Topic
Home / Berita / Nasional / Harlah ke-90 NU, Momentum Kembali ke Pesantren

Harlah ke-90 NU, Momentum Kembali ke Pesantren

harlah nudakwatuna.com – Jakarta. Hari lahir (Harlah) Nahdlatul Ulama (NU) ke-90 dicanangkan sebagai momentum kembali ke pesantren. Ketua Umum Pengurus Besar NU (PBNU) Said Aqil Siradj memandang NU harus kembali ke akar munculnya kepemimpinan nasional yaitu pesantren.

“Khithah NU adalah pesantren. Kita harus kembali menegaskan gagasan mulia tersebut,” ungkapnya dalam malam puncak Harlah NU ke-90 di Jakarta, Senin (27/5) malam.

Said memaparkan pesantren adalah produk nusantara. Sebelum Islam hadir, konsep pesantren sudah hadir dalam kepercayaan Kapitayang dan Hindu. “Nafasnya sama pendidikan spiritual,” ujarnya. Setelah Islam datang, konsep pesantren atau padepokan mulai bertransformasi.

Pesantren menjadi pusat pendidikan masyarakat mulai dari agama, ekonomi, ketatanegaraan, sastra hingga bela diri. “Bahkan seorang pangeran harus dididik di pesantren atau padepokan,” ungkap Said.
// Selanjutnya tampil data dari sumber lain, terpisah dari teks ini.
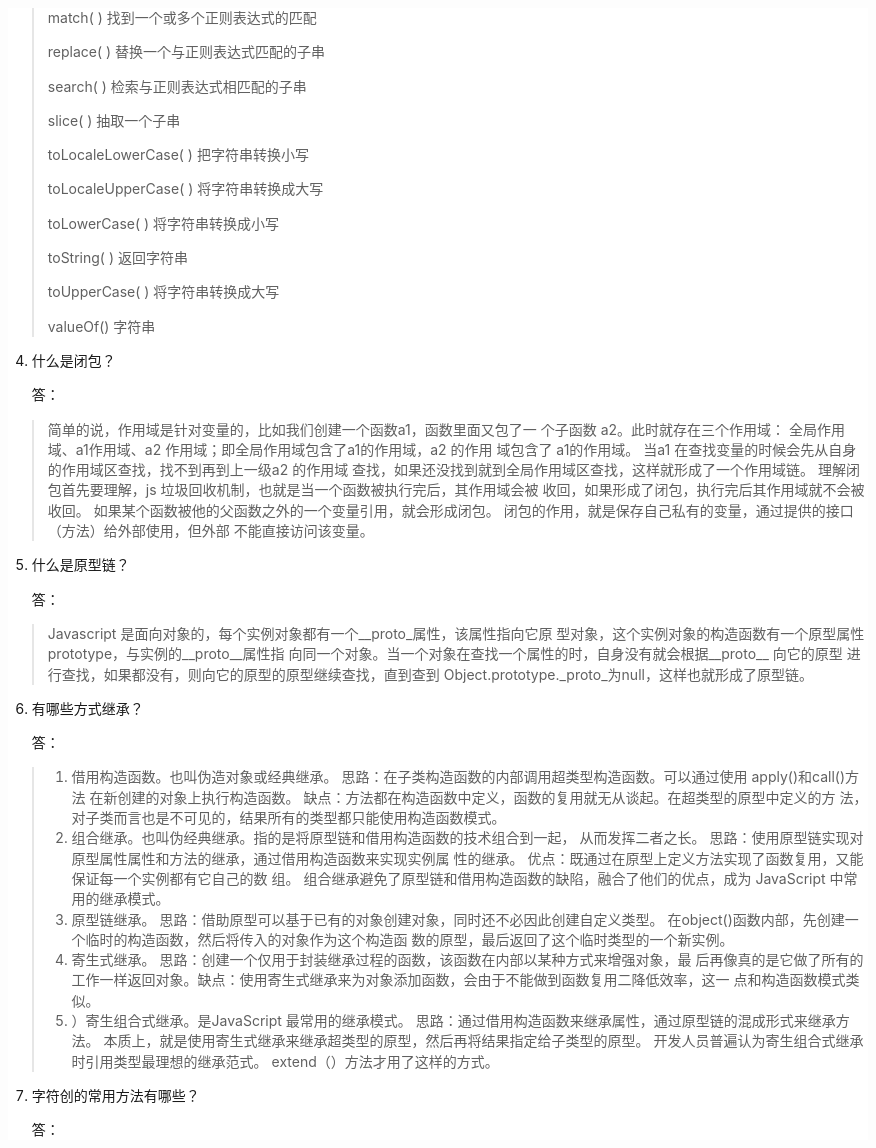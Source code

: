>   match( ) 找到一个或多个正则表达式的匹配 
>
>   replace( ) 替换一个与正则表达式匹配的子串 
>
>   search( ) 检索与正则表达式相匹配的子串 
>
>   slice( ) 抽取一个子串 
>
>   toLocaleLowerCase( ) 把字符串转换小写 
>
>   toLocaleUpperCase( ) 将字符串转换成大写 
>
>   toLowerCase( ) 将字符串转换成小写 
>
>   toString( ) 返回字符串 
>
>   toUpperCase( ) 将字符串转换成大写 
>
>   valueOf() 字符串

4. 什么是闭包？

   答：

> 简单的说，作用域是针对变量的，比如我们创建一个函数a1，函数里面又包了一 个子函数 a2。此时就存在三个作用域： 全局作用域、a1作用域、a2 作用域；即全局作用域包含了a1的作用域，a2 的作用 域包含了 a1的作用域。 当a1 在查找变量的时候会先从自身的作用域区查找，找不到再到上一级a2 的作用域 查找，如果还没找到就到全局作用域区查找，这样就形成了一个作用域链。 理解闭包首先要理解，js 垃圾回收机制，也就是当一个函数被执行完后，其作用域会被 收回，如果形成了闭包，执行完后其作用域就不会被收回。 如果某个函数被他的父函数之外的一个变量引用，就会形成闭包。 闭包的作用，就是保存自己私有的变量，通过提供的接口（方法）给外部使用，但外部 不能直接访问该变量。

5. 什么是原型链？

   答：

> Javascript 是面向对象的，每个实例对象都有一个__proto_属性，该属性指向它原 型对象，这个实例对象的构造函数有一个原型属性 prototype，与实例的__proto__属性指 向同一个对象。当一个对象在查找一个属性的时，自身没有就会根据__proto__ 向它的原型 进行查找，如果都没有，则向它的原型的原型继续查找，直到查到 Object.prototype._proto_为null，这样也就形成了原型链。

6. 有哪些方式继承？

   答：

> 1. 借用构造函数。也叫伪造对象或经典继承。 思路：在子类构造函数的内部调用超类型构造函数。可以通过使用 apply()和call()方法 在新创建的对象上执行构造函数。 缺点：方法都在构造函数中定义，函数的复用就无从谈起。在超类型的原型中定义的方 法，对子类而言也是不可见的，结果所有的类型都只能使用构造函数模式。
> 2. 组合继承。也叫伪经典继承。指的是将原型链和借用构造函数的技术组合到一起， 从而发挥二者之长。 思路：使用原型链实现对原型属性属性和方法的继承，通过借用构造函数来实现实例属 性的继承。 优点：既通过在原型上定义方法实现了函数复用，又能保证每一个实例都有它自己的数 组。 组合继承避免了原型链和借用构造函数的缺陷，融合了他们的优点，成为 JavaScript 中常用的继承模式。
> 3. 原型链继承。 思路：借助原型可以基于已有的对象创建对象，同时还不必因此创建自定义类型。 在object()函数内部，先创建一个临时的构造函数，然后将传入的对象作为这个构造函 数的原型，最后返回了这个临时类型的一个新实例。
> 4. 寄生式继承。 思路：创建一个仅用于封装继承过程的函数，该函数在内部以某种方式来增强对象，最 后再像真的是它做了所有的工作一样返回对象。缺点：使用寄生式继承来为对象添加函数，会由于不能做到函数复用二降低效率，这一 点和构造函数模式类似。 
> 5. ）寄生组合式继承。是JavaScript 最常用的继承模式。 思路：通过借用构造函数来继承属性，通过原型链的混成形式来继承方法。 本质上，就是使用寄生式继承来继承超类型的原型，然后再将结果指定给子类型的原型。 开发人员普遍认为寄生组合式继承时引用类型最理想的继承范式。 extend（）方法才用了这样的方式。

7. 字符创的常用方法有哪些？

   答：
Said mencontohkan Paku Buwono VI dan Pangeran Diponegoro adalah ahli politik pemerintahan yang lahir dari kultur pesantren.

 

Tema besar kembali ke Pesantren menjadi ide Ketua Umum Pengurus Besar Nahdlatul Ulama (PBNU) Said Aqil Siradj dalam peringatan harlah NU ke-90 di Jakarta, Senin (27/5) malam. Said mencatat ada dua pengertian ide besar kembali ke pesantren.

Pertama, kembali dalam arti fisik. Semua kegiatan NU mulai dari rapat pleno, muktamar, rapat kerja harus diadakan di pesantren. Dengan segala keterbatasan, pesantren justru menyajikan kenyamanan dalam merumuskan kerja besar NU.
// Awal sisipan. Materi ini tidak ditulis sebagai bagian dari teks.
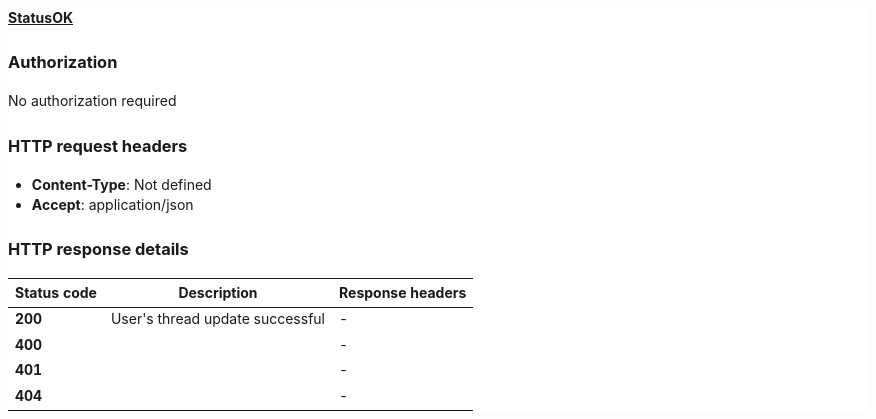 [**StatusOK**](StatusOK.md)

### Authorization

No authorization required

### HTTP request headers

- **Content-Type**: Not defined
- **Accept**: application/json


### HTTP response details
| Status code | Description | Response headers |
|-------------|-------------|------------------|
| **200** | User&#39;s thread update successful |  -  |
| **400** |  |  -  |
| **401** |  |  -  |
| **404** |  |  -  |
“Rakernas kemarin di Ponpes Krapyak sedang Munas kita adakan di Cirebon, lancar alhamdulillah,” ungkapnya. Said menilai bahkan nilai fisik di pesantren jauh lebih bernilai dibandingkan perhelatan di hotel atau gedung pertemuan umum.

Kedua, kembali kepada nilai-nilai pesantren. Tokoh perubahan Republika 2012 ini menjabarkan di pesantren ada pengabdian tanpa batas. “Dari situ muncul etos kerja dan kebersamaan,” paparnya.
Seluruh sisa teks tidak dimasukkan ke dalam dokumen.